Treatments for varroa mites

Treatments for varroa mites and any other pest or disease must be legally registered in Canada for use, including the product, the active ingredients and the application method(s). For effective treatment of varroa mites and to reduce the development of resistant populations, beekeepers must follow label directions when using control products. For example, if the label says to use 1 strip of an acaricide per 5 frames of bees, then a double brood chamber needs 4 strips. The Treatment options for honey bee pests and diseases in Ontario lists the only methods that should be used.

Beekeepers have had access to Bayvarol®, a synthetic strip product which uses the active ingredient flumethrin, since 2018 and another product, Hopguard2®, which uses hops extracts, was registered in Canada in October 2019 and will be available to beekeepers for use in the 2020 beekeeping season.

Honey production

Honey survey questionnaires were mailed to registered Ontario commercial beekeepers to estimate the average honey production in the province. Responses were received from 20% of commercial beekeepers, representing 12,500 colonies across the province.

Based on the responses, the estimated average honey production in Ontario was 39.8 kg (87.7 lb) per colony. This is a slight increase in honey production from 2018 (36.9 kg or 81.4 lb per colony).

Pollination services

There is a demand for Ontario honey bee colonies for pollination services for berry crops in eastern Canada (Quebec, New Brunswick, Nova Scotia and Prince Edward Island). Approximately 30,706 honey bee colonies were moved from Ontario to eastern Canada in 2019 for the purpose of pollination. This number is up from the 21,620 honey bee colonies that left the province in 2018 for pollination services.

To ensure the demand for pollination services continued to be met, Ontario and the eastern Canadian provinces again worked collaboratively to develop additional pre-transportation inspection requirements before colonies were shipped across provincial borders, which allowed for the continued movement of Ontario honey bee colonies. The spread of SHB from regions in Ontario to eastern Canada remained a concern for inspection requirements in 2019.

Honey bee mortality

Overwinter honey bee mortality

During the spring of 2019, a survey was used to estimate overwinter honey bee colony losses. The survey was distributed to 218 registered commercial beekeepers. Responses were received from 40% of the beekeepers surveyed representing 48,418 colonies across the province. Based on the results of the survey, commercial beekeepers reported an approximate 23% overall honey bee colony loss during the 2018–2019 winter. This was a sizeable decrease from the 46% winter loss reported in the previous year (2017–2018).

In Canada, 15% is considered the maximum acceptable winter loss. Similarly, small-scale beekeepers reported a 26% winter loss. See the full report on 2019 overwinter losses.

In-season honey bee mortality

Starting in spring of 2017, Ontario beekeepers were encouraged to report in-season honey bee mortality incidents to OMAFRA’s Agricultural Information Contact Centre. A honey bee incident is defined as atypical effects characterized by bee mortality, or sub-lethal effects observed in a honey bee colony and suspected by a beekeeper to be related to pesticide exposure. In 2019, OMAFRA received 10 in-season honey bee mortality incident reports.

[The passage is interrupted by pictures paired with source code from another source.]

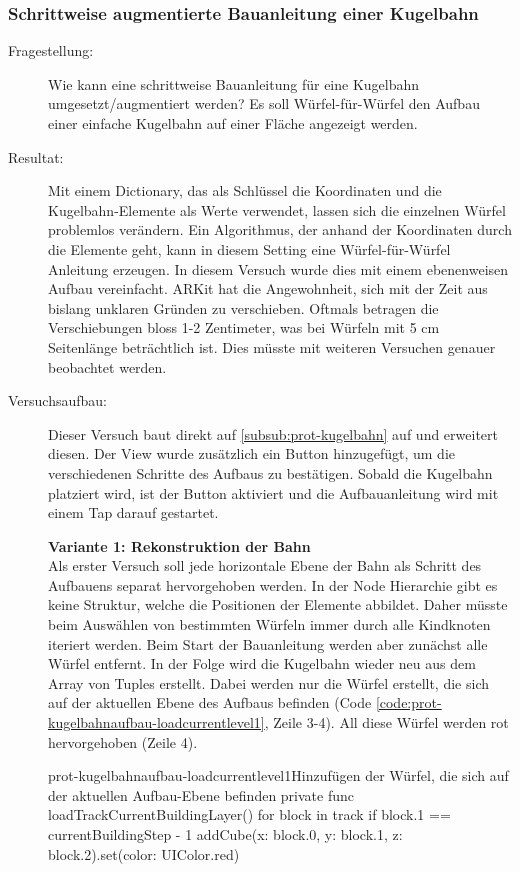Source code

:\subsubsection{Schrittweise augmentierte Bauanleitung einer Kugelbahn}\label{subsub:prot-kugelbahnaufbau}
\begin{description}
	\item[Fragestellung:] Wie kann eine schrittweise Bauanleitung für eine Kugelbahn umgesetzt/augmentiert werden? Es soll Würfel-für-Würfel den Aufbau einer einfache Kugelbahn auf einer Fläche angezeigt werden.
	\item[Resultat:] Mit einem Dictionary, das als Schlüssel die Koordinaten und die Kugelbahn-Elemente als Werte verwendet, lassen sich die einzelnen Würfel problemlos verändern. Ein Algorithmus, der anhand der Koordinaten durch die Elemente geht, kann in diesem Setting eine Würfel-für-Würfel Anleitung erzeugen. In diesem Versuch wurde dies mit einem ebenenweisen Aufbau vereinfacht. ARKit hat die Angewohnheit, sich mit der Zeit aus bislang unklaren Gründen zu verschieben. Oftmals betragen die Verschiebungen bloss 1-2 Zentimeter, was bei Würfeln mit 5 cm Seitenlänge beträchtlich ist. Dies müsste mit weiteren Versuchen genauer beobachtet werden.
	\item[Versuchsaufbau:] Dieser Versuch baut direkt auf \ref{subsub:prot-kugelbahn} auf und erweitert diesen. Der View wurde zusätzlich ein Button hinzugefügt, um die verschiedenen Schritte des Aufbaus zu bestätigen. Sobald die Kugelbahn platziert wird, ist der Button aktiviert und die Aufbauanleitung wird mit einem Tap darauf gestartet.

	\textbf{Variante 1: Rekonstruktion der Bahn}\\
	Als erster Versuch soll jede horizontale Ebene der Bahn als Schritt des Aufbauens separat hervorgehoben werden. In der Node Hierarchie gibt es keine Struktur, welche die Positionen der Elemente abbildet. Daher müsste beim Auswählen von bestimmten Würfeln immer durch alle Kindknoten iteriert werden. Beim Start der Bauanleitung werden aber zunächst alle Würfel entfernt. In der Folge wird die Kugelbahn wieder neu aus dem Array von Tuples erstellt. Dabei werden nur die Würfel erstellt, die sich auf der aktuellen Ebene des Aufbaus befinden (Code \ref{code:prot-kugelbahnaufbau-loadcurrentlevel1}, Zeile 3-4). All diese Würfel werden rot hervorgehoben (Zeile 4).

	\begin{code}{prot-kugelbahnaufbau-loadcurrentlevel1}{Hinzufügen der Würfel, die sich auf der aktuellen Aufbau-Ebene befinden}
		private func loadTrackCurrentBuildingLayer() {
			for block in track {
				if block.1 == currentBuildingStep - 1 {
					addCube(x: block.0, y: block.1, z: block.2).set(color: UIColor.red)
				}
			}
		}
	\end{code}


\end{description}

Antimicrobial use in the apiculture industry

As of December 1st, 2018, beekeepers need to obtain a veterinary prescription, which involves establishing a veterinarian-client-patient relationship, to purchase products including oxytetracycline and tylosin (both used to prevent AFB and European foulbrood) as such products are only available for legal purchase from a veterinarian or pharmacist.

For general information on antimicrobial use in agriculture visit the Antimicrobial Resistance in Agriculture webpage. For more specific information on antibiotics for beekeeping in Ontario refer to the Ontario Beekeepers’ Association’s Antibiotic Access Resources for Beekeepers.